Try it> Report how many lines in the records carry the string "DoxyCompactItemize", and give no further text.

Task data>
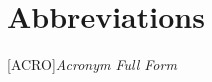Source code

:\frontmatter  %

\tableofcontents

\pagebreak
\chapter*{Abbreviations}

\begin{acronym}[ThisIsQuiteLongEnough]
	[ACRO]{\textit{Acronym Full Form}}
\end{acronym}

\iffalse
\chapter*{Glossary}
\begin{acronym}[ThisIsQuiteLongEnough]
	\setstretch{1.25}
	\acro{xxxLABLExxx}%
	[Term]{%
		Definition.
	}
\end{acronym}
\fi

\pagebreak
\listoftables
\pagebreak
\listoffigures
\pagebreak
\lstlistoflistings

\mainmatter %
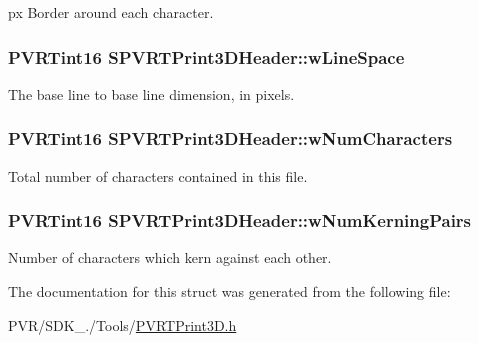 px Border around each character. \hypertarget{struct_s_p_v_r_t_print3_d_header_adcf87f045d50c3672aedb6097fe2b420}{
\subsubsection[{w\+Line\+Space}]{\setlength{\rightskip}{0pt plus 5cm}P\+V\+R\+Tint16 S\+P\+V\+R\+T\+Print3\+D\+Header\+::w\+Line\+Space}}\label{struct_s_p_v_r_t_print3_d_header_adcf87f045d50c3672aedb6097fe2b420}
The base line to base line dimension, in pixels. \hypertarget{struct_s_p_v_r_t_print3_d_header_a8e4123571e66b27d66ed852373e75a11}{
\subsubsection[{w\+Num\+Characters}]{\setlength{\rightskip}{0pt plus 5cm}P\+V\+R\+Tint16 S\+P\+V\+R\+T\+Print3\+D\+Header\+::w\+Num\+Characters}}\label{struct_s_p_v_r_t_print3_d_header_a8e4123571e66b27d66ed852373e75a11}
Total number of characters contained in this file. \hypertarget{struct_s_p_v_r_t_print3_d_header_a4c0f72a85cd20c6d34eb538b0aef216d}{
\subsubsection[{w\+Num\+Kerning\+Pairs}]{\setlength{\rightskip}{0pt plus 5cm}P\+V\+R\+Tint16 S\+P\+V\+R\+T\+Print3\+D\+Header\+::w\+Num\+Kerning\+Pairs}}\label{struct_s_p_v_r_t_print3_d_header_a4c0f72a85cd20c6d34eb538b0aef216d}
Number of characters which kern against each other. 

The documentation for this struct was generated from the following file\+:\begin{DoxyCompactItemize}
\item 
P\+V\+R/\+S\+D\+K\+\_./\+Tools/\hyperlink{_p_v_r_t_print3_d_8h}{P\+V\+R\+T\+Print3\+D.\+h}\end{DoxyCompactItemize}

==

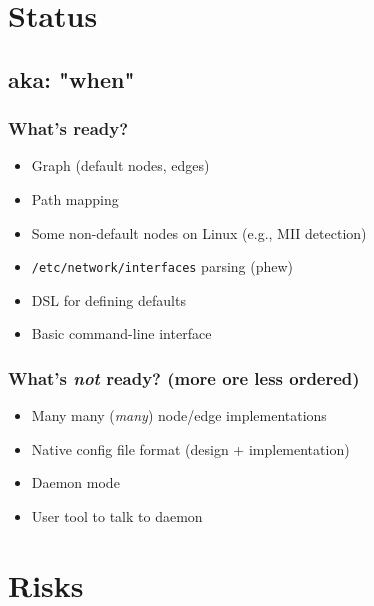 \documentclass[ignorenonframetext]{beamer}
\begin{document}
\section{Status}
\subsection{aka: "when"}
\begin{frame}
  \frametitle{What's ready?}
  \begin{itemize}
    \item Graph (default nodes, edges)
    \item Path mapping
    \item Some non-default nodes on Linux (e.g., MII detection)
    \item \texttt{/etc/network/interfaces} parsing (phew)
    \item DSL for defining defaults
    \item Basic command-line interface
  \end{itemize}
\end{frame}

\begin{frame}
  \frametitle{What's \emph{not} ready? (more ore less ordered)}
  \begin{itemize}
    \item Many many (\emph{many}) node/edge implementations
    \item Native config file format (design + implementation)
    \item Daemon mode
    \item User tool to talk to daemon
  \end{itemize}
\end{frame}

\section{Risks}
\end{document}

--

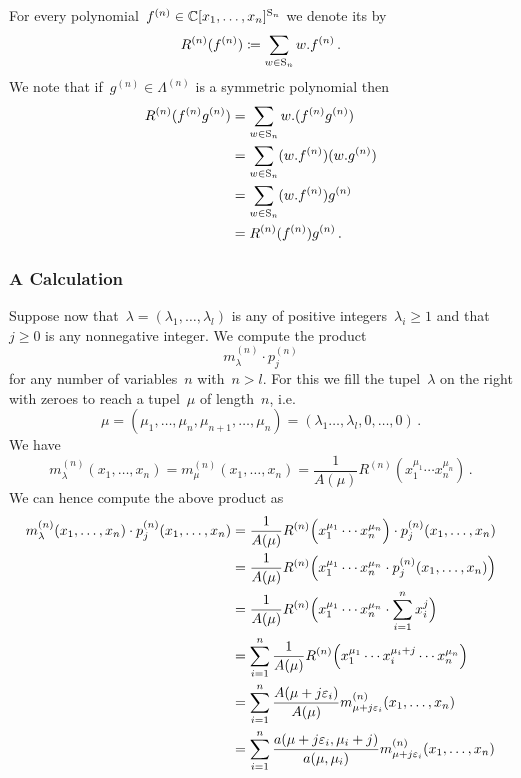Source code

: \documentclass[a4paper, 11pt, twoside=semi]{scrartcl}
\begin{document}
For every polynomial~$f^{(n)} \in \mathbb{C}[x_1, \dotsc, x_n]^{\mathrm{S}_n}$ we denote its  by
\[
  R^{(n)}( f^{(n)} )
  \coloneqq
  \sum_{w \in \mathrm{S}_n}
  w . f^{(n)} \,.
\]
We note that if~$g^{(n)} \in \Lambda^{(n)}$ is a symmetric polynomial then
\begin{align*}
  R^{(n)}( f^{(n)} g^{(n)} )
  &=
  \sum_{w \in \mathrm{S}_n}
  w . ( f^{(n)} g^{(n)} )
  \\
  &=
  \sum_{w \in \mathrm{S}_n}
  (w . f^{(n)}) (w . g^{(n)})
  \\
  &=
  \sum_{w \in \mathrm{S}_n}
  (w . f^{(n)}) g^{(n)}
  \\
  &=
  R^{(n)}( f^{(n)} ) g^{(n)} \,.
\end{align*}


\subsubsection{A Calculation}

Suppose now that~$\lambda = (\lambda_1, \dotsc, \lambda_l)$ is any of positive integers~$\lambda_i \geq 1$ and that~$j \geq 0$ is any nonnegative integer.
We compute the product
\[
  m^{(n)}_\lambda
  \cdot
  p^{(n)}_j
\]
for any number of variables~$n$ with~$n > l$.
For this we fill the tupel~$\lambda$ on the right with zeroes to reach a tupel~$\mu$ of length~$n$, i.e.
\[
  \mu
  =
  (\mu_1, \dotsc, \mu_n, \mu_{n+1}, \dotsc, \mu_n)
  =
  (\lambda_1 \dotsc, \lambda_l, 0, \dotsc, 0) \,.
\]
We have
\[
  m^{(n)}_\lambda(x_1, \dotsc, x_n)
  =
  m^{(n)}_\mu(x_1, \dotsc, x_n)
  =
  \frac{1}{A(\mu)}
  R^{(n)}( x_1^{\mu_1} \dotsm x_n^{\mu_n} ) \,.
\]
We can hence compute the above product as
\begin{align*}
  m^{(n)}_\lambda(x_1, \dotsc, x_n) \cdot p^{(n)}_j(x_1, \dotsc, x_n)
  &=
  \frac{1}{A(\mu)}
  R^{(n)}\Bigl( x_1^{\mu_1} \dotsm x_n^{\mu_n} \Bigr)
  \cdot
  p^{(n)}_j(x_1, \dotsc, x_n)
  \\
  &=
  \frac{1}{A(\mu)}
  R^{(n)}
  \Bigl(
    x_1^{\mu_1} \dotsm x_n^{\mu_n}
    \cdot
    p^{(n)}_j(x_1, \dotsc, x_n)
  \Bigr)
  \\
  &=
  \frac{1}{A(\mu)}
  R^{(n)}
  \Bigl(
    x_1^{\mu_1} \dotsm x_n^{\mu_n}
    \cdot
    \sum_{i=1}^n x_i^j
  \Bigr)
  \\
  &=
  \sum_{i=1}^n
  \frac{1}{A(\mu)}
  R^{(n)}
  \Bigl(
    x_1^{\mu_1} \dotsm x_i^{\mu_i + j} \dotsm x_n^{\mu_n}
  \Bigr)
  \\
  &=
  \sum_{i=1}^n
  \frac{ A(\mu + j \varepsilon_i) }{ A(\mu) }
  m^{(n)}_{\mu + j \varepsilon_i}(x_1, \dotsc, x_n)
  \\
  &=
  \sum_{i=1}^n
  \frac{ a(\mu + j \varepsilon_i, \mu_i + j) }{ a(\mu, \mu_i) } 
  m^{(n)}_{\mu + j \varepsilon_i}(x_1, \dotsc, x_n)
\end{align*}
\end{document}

Task solution> 2